Margaret Brown’s documentary “The Great Invisible” comprehensively explores the socioeconomic fallout from the 2010 explosion of the Deepwater Horizon oil rig in the Gulf of Mexico that killed 11 and spurred an environmental disaster.
The key word there is “comprehensive,” as the filmmaker takes great pains to incorporate just about every possible perspective, from oil executives to the families of victims and the shrimpers and others whose livelihoods still haven’t recovered.
It’s too big and broad an approach to possibly pull off over the course of 92 minutes. There’s simply no way to fulfill the enormous ambition here, to effectively maintain this level of ethnographic inquiry without shortchanging certain experiences and perspectives.
No matter how imperfect the movie might be, however, it never seems less than important, especially in the way it depicts the reverberations of this disaster throughout our social ecosystem. The ramifications of the Deepwater explosion are still being deeply felt across the South and beyond.

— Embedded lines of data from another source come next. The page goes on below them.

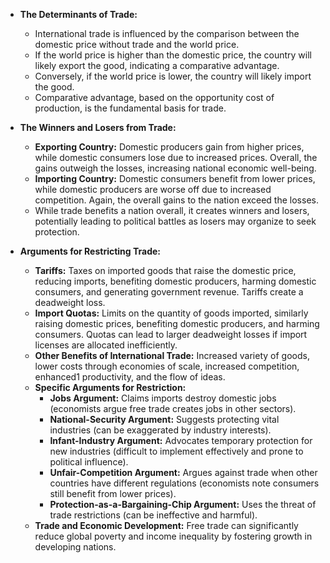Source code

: - **The Determinants of Trade:**
    
    - International trade is influenced by the comparison between the domestic price without trade and the world price.
    - If the world price is higher than the domestic price, the country will likely export the good, indicating a comparative advantage.
    - Conversely, if the world price is lower, the country will likely import the good.
    - Comparative advantage, based on the opportunity cost of production, is the fundamental basis for trade.
- **The Winners and Losers from Trade:**
    
    - **Exporting Country:** Domestic producers gain from higher prices, while domestic consumers lose due to increased prices. Overall, the gains outweigh the losses, increasing national economic well-being.
    - **Importing Country:** Domestic consumers benefit from lower prices, while domestic producers are worse off due to increased competition. Again, the overall gains to the nation exceed the losses.
    - While trade benefits a nation overall, it creates winners and losers, potentially leading to political battles as losers may organize to seek protection.
- **Arguments for Restricting Trade:**
    
    - **Tariffs:** Taxes on imported goods that raise the domestic price, reducing imports, benefiting domestic producers, harming domestic consumers, and generating government revenue. Tariffs create a deadweight loss.
    - **Import Quotas:** Limits on the quantity of goods imported, similarly raising domestic prices, benefiting domestic producers, and harming consumers. Quotas can lead to larger deadweight losses if import licenses are allocated inefficiently.
    - **Other Benefits of International Trade:** Increased variety of goods, lower costs through economies of scale, increased competition, enhanced1 productivity, and the flow of ideas.
    - **Specific Arguments for Restriction:**
        - **Jobs Argument:** Claims imports destroy domestic jobs (economists argue free trade creates jobs in other sectors).
        - **National-Security Argument:** Suggests protecting vital industries (can be exaggerated by industry interests).
        - **Infant-Industry Argument:** Advocates temporary protection for new industries (difficult to implement effectively and prone to political influence).
        - **Unfair-Competition Argument:** Argues against trade when other countries have different regulations (economists note consumers still benefit from lower prices).
        - **Protection-as-a-Bargaining-Chip Argument:** Uses the threat of trade restrictions (can be ineffective and harmful).
    - **Trade and Economic Development:** Free trade can significantly reduce global poverty and income inequality by fostering growth in developing nations.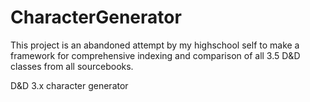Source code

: CharacterGenerator
==================
This project is an abandoned attempt by my highschool self to make a framework for
comprehensive indexing and comparison of all 3.5 D&D classes from all sourcebooks.


D&amp;D 3.x character generator

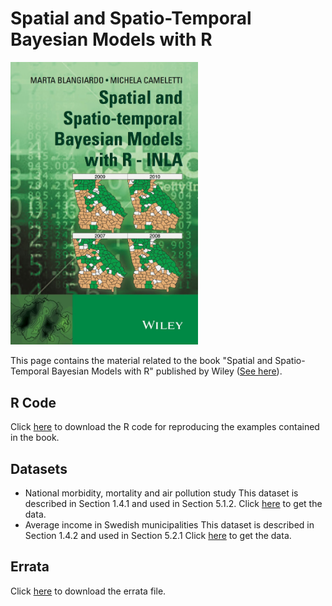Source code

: # Spatial and Spatio-Temporal Bayesian Models with R

<img src=cover.jpg width="300">

This page contains the material related to the book "Spatial and Spatio-Temporal Bayesian Models with R" published by Wiley ([See here](https://onlinelibrary.wiley.com/doi/book/10.1002/9781118950203)).

## R Code

Click [here](https://drive.google.com/open?id=1YphthJc6d821jIGOnT2pGm4orp2cOthL&usp=drive_fs) to download the R code for reproducing the examples contained in the book. 

## Datasets

* National morbidity, mortality and air pollution study
This dataset is described in Section 1.4.1 and used in Section 5.1.2. Click [here](https://drive.google.com/open?id=1Yt17udN0XWWZaqreKP8N5TlySYbYcYX5&usp=drive_fs) to get the data.
* Average income in Swedish municipalities
This dataset is described in Section 1.4.2 and used in Section 5.2.1 Click [here](https://drive.google.com/open?id=1Z3hZqmjiQ8F9LAQ9fUd-VGUyT8UlvnVS&usp=drive_fs) to get the data.

## Errata
Click [here](https://drive.google.com/open?id=1Ys83fWwwciaHBeyhJ9MZcw67v4kEZaaI&usp=drive_fs) to download the errata file.


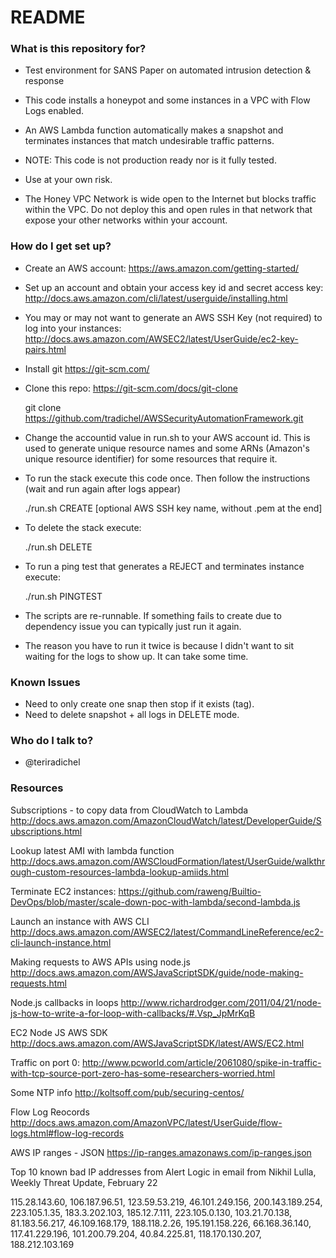 # README #


### What is this repository for? ###

* Test environment for SANS Paper on automated intrusion detection & response

* This code installs a honeypot and some instances in a VPC with Flow Logs enabled.

* An AWS Lambda function automatically makes a snapshot and terminates instances that match  undesirable traffic patterns. 

* NOTE: This code is not production ready nor is it fully tested.

* Use at your own risk.

* The Honey VPC Network is wide open to the Internet but blocks traffic within the VPC. Do not deploy this and open rules in that network that expose your other networks within your account.

### How do I get set up? ###

* Create an AWS account: https://aws.amazon.com/getting-started/

* Set up an account and obtain your access key id and secret access key: http://docs.aws.amazon.com/cli/latest/userguide/installing.html

* You may or may not want to generate an AWS SSH Key (not required) to log into your instances: http://docs.aws.amazon.com/AWSEC2/latest/UserGuide/ec2-key-pairs.html

* Install git https://git-scm.com/

* Clone this repo: https://git-scm.com/docs/git-clone

	git clone https://github.com/tradichel/AWSSecurityAutomationFramework.git 

* Change the accountid value in run.sh to your AWS account id. This is used to generate unique resource names and some ARNs (Amazon's unique resource identifier) for some resources that require it.

* To run the stack execute this code once. Then follow the instructions (wait and run again after logs appear)

	./run.sh CREATE [optional AWS SSH key name, without .pem at the end]

* To delete the stack execute:

	./run.sh DELETE
	
* To run a ping test that generates a REJECT and terminates instance execute:

	./run.sh PINGTEST

* The scripts are re-runnable. If something fails to create due to dependency issue you can typically just run it again.

* The reason you have to run it twice is because I didn't want to sit waiting for the logs to show up. It can take some time. 


### Known Issues ###

* Need to only create one snap then stop if it exists (tag).
* Need to delete snapshot + all logs in DELETE mode.

### Who do I talk to? ###

* @teriradichel

### Resources ###

Subscriptions - to copy data from CloudWatch to Lambda
http://docs.aws.amazon.com/AmazonCloudWatch/latest/DeveloperGuide/Subscriptions.html

Lookup latest AMI with lambda function
http://docs.aws.amazon.com/AWSCloudFormation/latest/UserGuide/walkthrough-custom-resources-lambda-lookup-amiids.html

Terminate EC2 instances:
https://github.com/raweng/Builtio-DevOps/blob/master/scale-down-poc-with-lambda/second-lambda.js

Launch an instance with AWS CLI
http://docs.aws.amazon.com/AWSEC2/latest/CommandLineReference/ec2-cli-launch-instance.html

Making requests to AWS APIs using node.js
http://docs.aws.amazon.com/AWSJavaScriptSDK/guide/node-making-requests.html

Node.js callbacks in loops
http://www.richardrodger.com/2011/04/21/node-js-how-to-write-a-for-loop-with-callbacks/#.Vsp_JpMrKqB

EC2 Node JS AWS SDK
http://docs.aws.amazon.com/AWSJavaScriptSDK/latest/AWS/EC2.html

Traffic on port 0:
http://www.pcworld.com/article/2061080/spike-in-traffic-with-tcp-source-port-zero-has-some-researchers-worried.html

Some NTP info
http://koltsoff.com/pub/securing-centos/

Flow Log Reocords
http://docs.aws.amazon.com/AmazonVPC/latest/UserGuide/flow-logs.html#flow-log-records

AWS IP ranges - JSON
https://ip-ranges.amazonaws.com/ip-ranges.json

Top 10 known bad IP addresses from Alert Logic in email from Nikhil Lulla, Weekly Threat Update, February 22

115.28.143.60,
106.187.96.51,
123.59.53.219,
46.101.249.156,
200.143.189.254,
223.105.1.35,
183.3.202.103,
185.12.7.111,
223.105.0.130,
103.21.70.138,
81.183.56.217,
46.109.168.179,
188.118.2.26,
195.191.158.226,
66.168.36.140,
117.41.229.196,
101.200.79.204,
40.84.225.81,
118.170.130.207,
188.212.103.169
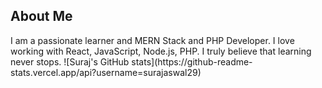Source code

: <h2>About Me</h2>
I am a passionate learner and MERN Stack and PHP Developer. I love working with React, JavaScript, Node.js, PHP. I truly believe that learning never stops.
![Suraj's GitHub stats](https://github-readme-stats.vercel.app/api?username=surajaswal29)
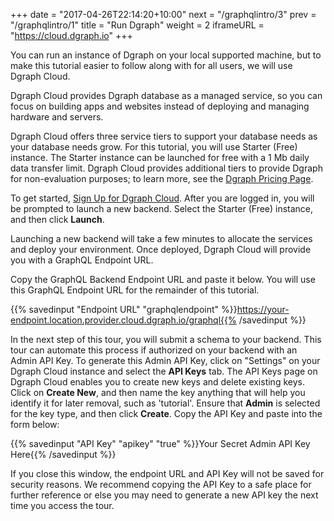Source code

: +++
date = "2017-04-26T22:14:20+10:00"
next = "/graphqlintro/3"
prev = "/graphqlintro/1"
title = "Run Dgraph"
weight = 2
iframeURL = "https://cloud.dgraph.io"
+++

You can run an instance of Dgraph on your local supported machine, but to make this tutorial easier to follow along with for all users, we will use Dgraph Cloud.

Dgraph Cloud provides Dgraph database as a managed service, so you can focus on building apps and websites instead of deploying and managing hardware and servers.

Dgraph Cloud offers three service tiers to support your database needs as your database needs grow. For this tutorial, you will use Starter (Free) instance. The Starter instance can be launched for free with a 1 Mb daily data transfer limit. Dgraph Cloud provides additional tiers to provide Dgraph for non-evaluation purposes; to learn more, see the [Dgraph Pricing Page](https://dgraph.io/pricing).

To get started, [Sign Up for Dgraph Cloud](https://cloud.dgraph.io). After you are logged in, you will be prompted to launch a new backend. Select the Starter (Free) instance, and then click **Launch**.

Launching a new backend will take a few minutes to allocate the services and deploy your environment. Once deployed, Dgraph Cloud will provide you with a GraphQL Endpoint URL.

Copy the GraphQL Backend Endpoint URL and paste it below. You will use this GraphQL Endpoint URL for the remainder of this tutorial.

{{% savedinput "Endpoint URL" "graphqlendpoint" %}}https://your-endpoint.location.provider.cloud.dgraph.io/graphql{{% /savedinput %}}

 In the next step of this tour, you will submit a schema to your backend. This tour can automate this process if authorized on your backend with an Admin API Key. To generate this Admin API Key, click on "Settings" on your Dgraph Cloud instance and select the **API Keys** tab. The API Keys page on Dgraph Cloud enables you to create new keys and delete existing keys. Click on **Create New**, and then name the key anything that will help you identify it for later removal, such as 'tutorial'. Ensure that **Admin** is selected for the key type, and then click **Create**. Copy the API Key and paste into the form below:

{{% savedinput "API Key" "apikey" "true" %}}Your Secret Admin API Key Here{{% /savedinput %}}

If you close this window, the endpoint URL and API Key will not be saved for security reasons. We recommend copying the API Key to a safe place for further reference or else you may need to generate a new API key the next time you access the tour. 
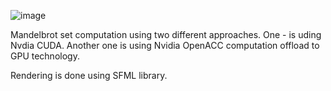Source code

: ![image](https://github.com/user-attachments/assets/d8bce226-d8d0-489a-bf47-617b3749f821)

Mandelbrot set computation using two different approaches. One - is uding Nvdia CUDA. Another one is using Nvidia OpenACC computation offload to GPU technology.

Rendering is done using SFML library.
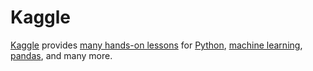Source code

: # Kaggle

[Kaggle] provides [many hands-on lessons][kaggle-learn] for [Python][kaggle-python], [machine learning][kaggle-ml], [pandas][kaggle-pandas], and many more.

<!-- LINKS -->

[kaggle]: https://www.kaggle.com
[kaggle-learn]: https://www.kaggle.com/learn
[kaggle-python]: https://www.kaggle.com/learn/python
[kaggle-ml]: https://www.kaggle.com/learn/intro-to-machine-learning
[kaggle-pandas]: https://www.kaggle.com/learn/pandas
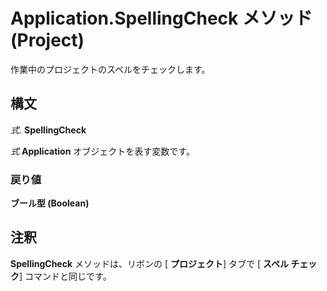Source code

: 
# Application.SpellingCheck メソッド (Project)

作業中のプロジェクトのスペルをチェックします。


## 構文

 _式_. **SpellingCheck**

 _式_ **Application** オブジェクトを表す変数です。


### 戻り値

 **ブール型 (Boolean)**


## 注釈

 **SpellingCheck** メソッドは、リボンの [ **プロジェクト**] タブで [ **スペル チェック**] コマンドと同じです。

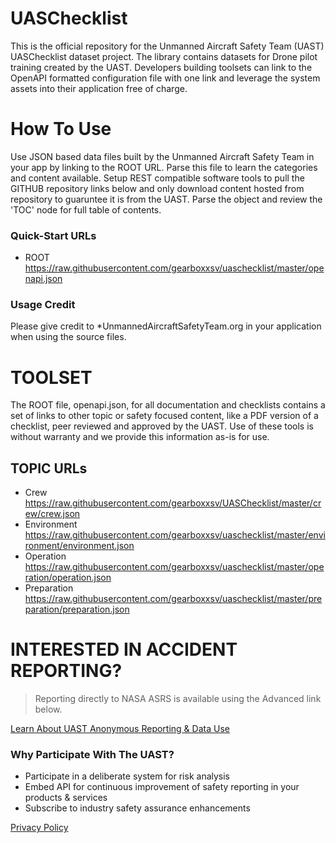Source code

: # UASChecklist
This is the official repository for the Unmanned Aircraft Safety Team (UAST) UASChecklist dataset project.  The library contains datasets for Drone pilot training created by the UAST.   Developers building toolsets can link to the OpenAPI formatted configuration file with one link and leverage the system assets into their application free of charge.  

# How To Use
Use JSON based data files built by the Unmanned Aircraft Safety Team in your app by linking to the ROOT URL.  Parse this file to learn the categories and content available.  Setup REST compatible software tools to pull the GITHUB repository links below and only download content hosted from repository to guaruntee it is from the UAST. Parse the object and review the 'TOC' node for full table of contents.

### Quick-Start URLs
*  ROOT https://raw.githubusercontent.com/gearboxxsv/uaschecklist/master/openapi.json

### Usage Credit
Please give credit to *UnmannedAircraftSafetyTeam.org in your application when using the source files.
 

# TOOLSET 
The ROOT file, openapi.json, for all documentation and checklists contains a set of links to other topic or safety focused content, like a PDF version of a checklist, peer reviewed and approved by the UAST.  Use of these tools is without warranty and we provide this information as-is for use. 

## TOPIC URLs 
*  Crew        https://raw.githubusercontent.com/gearboxxsv/UASChecklist/master/crew/crew.json
*  Environment https://raw.githubusercontent.com/gearboxxsv/uaschecklist/master/environment/environment.json
*  Operation   https://raw.githubusercontent.com/gearboxxsv/uaschecklist/master/operation/operation.json
*  Preparation https://raw.githubusercontent.com/gearboxxsv/uaschecklist/master/preparation/preparation.json


# INTERESTED IN ACCIDENT REPORTING?
 > Reporting directly to NASA ASRS is available using the Advanced link below. 

[Learn About UAST Anonymous Reporting & Data Use](https://github.com/gearboxxsv/OPENASRS)

 
### Why Participate With The UAST?
* Participate in a deliberate system for risk analysis
* Embed API for continuous improvement of safety reporting in your products & services
* Subscribe to industry safety assurance enhancements  

[Privacy Policy](https://www.unmannedaircraftsafetyteam.org/privacy-policy/)

 

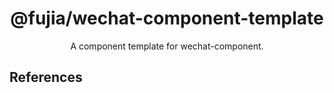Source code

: <div align="center">
  <a href="" target="_blank">
    <!-- <img alt="hammer logo" width="200" src="https://static-images-1305792369.cos.ap-shanghai.myqcloud.com/hammer.svg"/> -->
  </a>
</div>

<div align="center">
  <h1>@fujia/wechat-component-template</h1>
</div>

<div align="center">

A component template for wechat-component.

</div>

## References

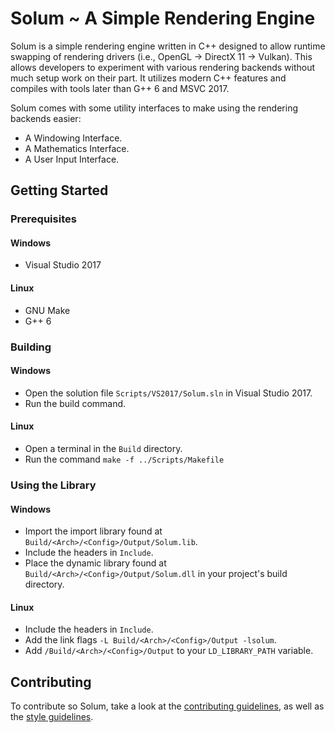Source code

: # Solum ~ A Simple Rendering Engine
Solum is a simple rendering engine written in C++ designed to allow runtime swapping of rendering drivers (i.e., OpenGL → DirectX 11 → Vulkan). This allows developers to experiment with various rendering backends without much setup work on their part. It utilizes modern C++ features and compiles with tools later than G++ 6 and MSVC 2017.

Solum comes with some utility interfaces to make using the rendering backends easier:
- A Windowing Interface.
- A Mathematics Interface.
- A User Input Interface.

## Getting Started
### Prerequisites
#### Windows
- Visual Studio 2017

#### Linux
- GNU Make 
- G++ 6

### Building
#### Windows
- Open the solution file `Scripts/VS2017/Solum.sln` in Visual Studio 2017.
- Run the build command.

#### Linux
- Open a terminal in the `Build` directory.
- Run the command `make -f ../Scripts/Makefile`

### Using the Library
#### Windows
- Import the import library found at `Build/<Arch>/<Config>/Output/Solum.lib`.
- Include the headers in `Include`.
- Place the dynamic library found at `Build/<Arch>/<Config>/Output/Solum.dll` in your project's build directory.

#### Linux
- Include the headers in `Include`.
- Add the link flags `-L Build/<Arch>/<Config>/Output -lsolum`.
- Add `/Build/<Arch>/<Config>/Output` to your `LD_LIBRARY_PATH` variable.

## Contributing
To contribute so Solum, take a look at the [contributing guidelines](http://git.polaritech.com/Polaritech/Solum/blob/master/CONTRIBUTING.md), as well as the [style guidelines](http://git.polaritech.com/Polaritech/Solum/blob/master/Documentation/StyleGuide.md).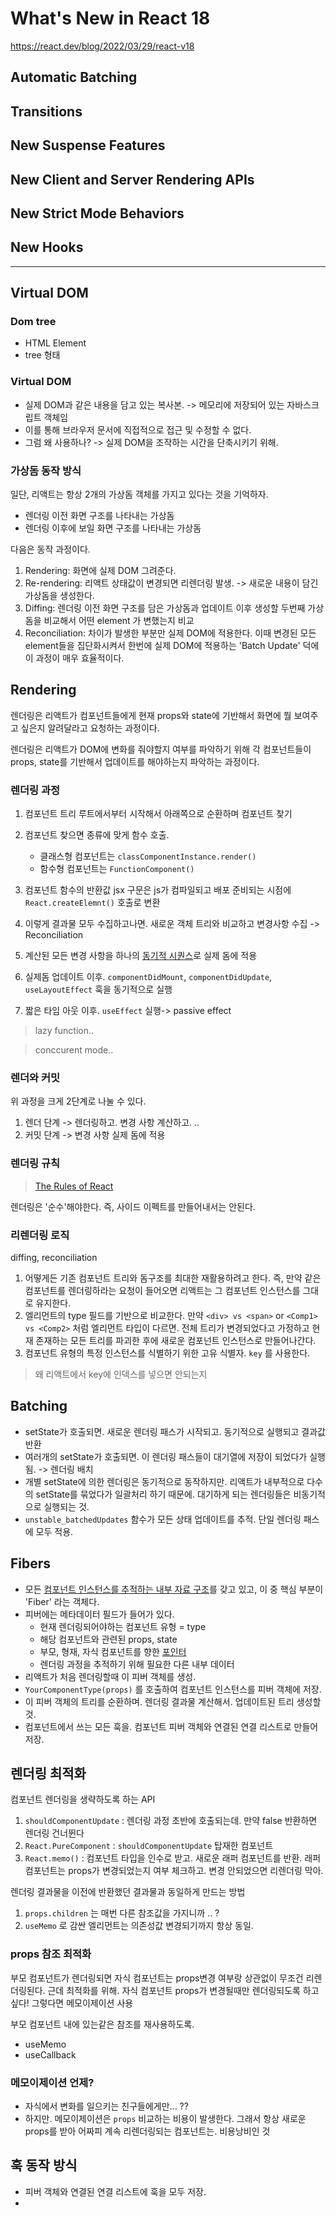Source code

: # What's New in React 18

https://react.dev/blog/2022/03/29/react-v18

## Automatic Batching

## Transitions

## New Suspense Features

## New Client and Server Rendering APIs

## New Strict Mode Behaviors

## New Hooks



<hr />

## Virtual DOM

### Dom tree

- HTML Element
- tree 형태

### Virtual DOM

- 실제 DOM과 같은 내용을 담고 있는 복사본. -> 메모리에 저장되어 있는 자바스크립트 객체임
- 이를 통해 브라우저 문서에 직접적으로 접근 및 수정할 수 없다. 
- 그럼 왜 사용하나? -> 실제 DOM을 조작하는 시간을 단축시키기 위해.

### 가상돔 동작 방식

일단, 리액트는 항상 2개의 가상돔 객체를 가지고 있다는 것을 기억하자.

- 렌더링 이전 화면 구조를 나타내는 가상돔
- 렌더링 이후에 보일 화면 구조를 나타내는 가상돔

다음은 동작 과정이다.

1. Rendering: 화면에 실제 DOM 그려준다.
2. Re-rendering: 리액트 상태값이 변경되면 리렌더링 발생. -> 새로운 내용이 담긴 가상돔을 생성한다.
3. Diffing: 렌더링 이전 화면 구조를 담은 가상돔과 업데이트 이후 생성할 두번째 가상돔을 비교해서 어떤 element 가 변했는지 비교
4. Reconciliation: 차이가 발생한 부분만 실제 DOM에 적용한다. 이때 변경된 모든 element들을 집단화시켜서 한번에 실제 DOM에 적용하는 'Batch Update' 덕에 이 과정이 매우 효율적이다. 

## Rendering

렌더링은 리액트가 컴포넌트들에게 현재 props와 state에 기반해서 화면에 뭘 보여주고 싶은지 알려달라고 요청하는 과정이다.

렌더링은 리액트가 DOM에 변화를 줘야할지 여부를 파악하기 위해 각 컴포넌트들이 props, state를 기반해서 업데이트를 해야하는지 파악하는 과정이다.

### 렌더링 과정

1. 컴포넌트 트리 루트에서부터 시작해서 아래쪽으로 순환하며 컴포넌트 찾기
2. 컴포넌트 찾으면 종류에 맞게 함수 호출.
   - 클래스형 컴포넌트는 `classComponentInstance.render()`
   - 함수형 컴포넌트는 `FunctionComponent()`

3. 컴포넌트 함수의 반환값 jsx 구문은 js가 컴파일되고 배포 준비되는 시점에 `React.createElemnt()`  호출로 변환
4. 이렇게 결과물 모두 수집하고나면. 새로운 객체 트리와 비교하고 변경사항 수집 -> Reconciliation
5. 계산된 모든 변경 사항을 하나의 <u>동기적 시퀀스</u>로 실제 돔에 적용 
6. 실제돔 업데이트 이후. `componentDidMount`, `componentDidUpdate`, `useLayoutEffect` 훅을 동기적으로 실행 
7. 짧은 타임 아웃 이후. `useEffect` 실행-> passive effect

> lazy function.. 

> conccurent mode..

### 렌더와 커밋 

위 과정을 크게 2단계로 나눌 수 있다.

1. 렌더 단계 -> 렌더링하고. 변경 사항 계산하고. ..
2. 커밋 단계 -> 변경 사항 실제 돔에 적용 

### 렌더링 규칙 

> [The Rules of React](https://gist.github.com/sebmarkbage/75f0838967cd003cd7f9ab938eb1958f)

렌더링은 '순수'해야한다. 즉, 사이드 이펙트를 만들어내서는 안된다. 

### 리렌더링 로직 

diffing, reconciliation

1. 어떻게든 기존 컴포넌트 트리와 돔구조를 최대한 재활용하려고 한다.  즉, 만약 같은 컴포넌트를 렌더링하라는 요청이 들어오면 리액트는 그 컴포넌트 인스턴스를 그대로 유지한다.
2. 엘리먼트의 type 필드를 기반으로 비교한다. 만약 `<div> vs <span>` or `<Comp1> vs <Comp2>` 처럼 엘리먼트 타입이 다르면. 전체 트리가 변경되었다고 가정하고 현재 존재하는 모든 트리를 파괴한 후에 새로운 컴포넌트 인스턴스로 만들어나간다. 
3. 컴포넌트 유형의 특정 인스턴스를 식별하기 위한 고유 식별자. `key` 를 사용한다.

> 왜 리액트에서 key에 인덱스를 넣으면 안되는지

## Batching

- setState가 호출되면. 새로운 렌더링 패스가 시작되고. 동기적으로 실행되고 결과값 반환
- 여러개의 setState가 호출되면. 이 렌더링 패스들이 대기열에 저장이 되었다가 실행됨. -> 렌더링 배치 
- 개별 setState에 의한 렌더링은 동기적으로 동작하지만. 리액트가 내부적으로 다수의 setState를 묶었다가 일괄처리 하기 때문에. 대기하게 되는 렌더링들은 비동기적으로 실행되는 것.
- `unstable_batchedUpdates` 함수가 모든 상태 업데이트를 추적. 단일 렌더링 패스에 모두 적용.

## Fibers

- 모든 <u>컴포넌트 인스턴스를 추적하는 내부 자료 구조</u>를 갖고 있고, 이 중 핵심 부분이 'Fiber' 라는 객체다.
- 피버에는 메타데이터 필드가 들어가 있다.
  - 현재 렌더링되어야하는 컴포넌트 유형 = type
  - 해당 컴포넌트와 관련된 props, state
  - 부모, 형재, 자식 컴포넌트를 향한 <u>포인터</u>
  - 렌더링 과정을 추적하기 위해 필요한 다른 내부 데이터
- 리액트가 처음 렌더링할때 이 피버 객체를 생성. 
- `YourComponentType(props)` 를 호출하여 컴포넌트 인스턴스를 피버 객체에 저장.
- 이 피버 객체의 트리를 순환하며. 렌더링 결과물 계산해서. 업데이트된 트리 생성할 것. 
- 컴포넌트에서 쓰는 모든 훅을. 컴포넌트 피버 객체와 연결된 연결 리스트로 만들어 저장. 

## 렌더링 최적화

컴포넌트 렌더링을 생략하도록 하는 API

1. `shouldComponentUpdate` : 렌더링 과정 초반에 호출되는데. 만약 false 반환하면 렌더링 건너뛴다
2. `React.PureComponent` : `shouldComponentUpdate` 탑재한 컴포넌트
3. `React.memo()` : 컴포넌트 타입을 인수로 받고. 새로운 래퍼 컴포넌트를 반환. 래퍼 컴포넌트는 props가 변경되었는지 여부 체크하고. 변경 안되었으면 리렌더링 막아. 

렌더링 결과물을 이전에 반환했던 결과물과 동일하게 만드는 방법

1. `props.children` 는 매번 다른 참조값을 가지니까 .. ?
2. `useMemo` 로 감싼 엘리먼트는 의존성값 변경되기까지 항상 동일.

### props 참조 최적화

부모 컴포넌트가 렌더링되면 자식 컴포넌트는 props변경 여부랑 상관없이 무조건 리렌더링된다. 근데 최적화를 위해. 자식 컴포넌트 props가 변경될때만 렌더링되도록 하고싶다! 그렇다면 메모이제이션 사용 

부모 컴포넌트 내에 있는같은 참조를 재사용하도록. 

- useMemo
- useCallback

### 메모이제이션 언제?

- 자식에서 변화를 일으키는 친구들에게만... ??
- 하지만. 메모이제이션은 `props` 비교하는 비용이 발생한다. 그래서 항상 새로운 props를 받아 어짜피 계속 리렌더링되는 컴포넌트는. 비용낭비인 것

## 훅 동작 방식

- 피버 객체와 연결된 연결 리스트에 훅을 모두 저장.
-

The picture is at its best over a series of heart-rending moments: an Alabama man goes from house to house, imploring his fellow residents in the ravaged fishing town of Bayou La Batre to meet with a lawyer; the father of one of the late rig workers drives through the rain to be in court for the U.S. lawsuit against BP; a shrimper shows us the oil run off from his catch; a wife reveals where her husband, who also worked on the rig, plotted to kill himself.
Collectively, they illustrate the truth that we’re all deeply, inextricably linked, no matter who we are or where we’re from.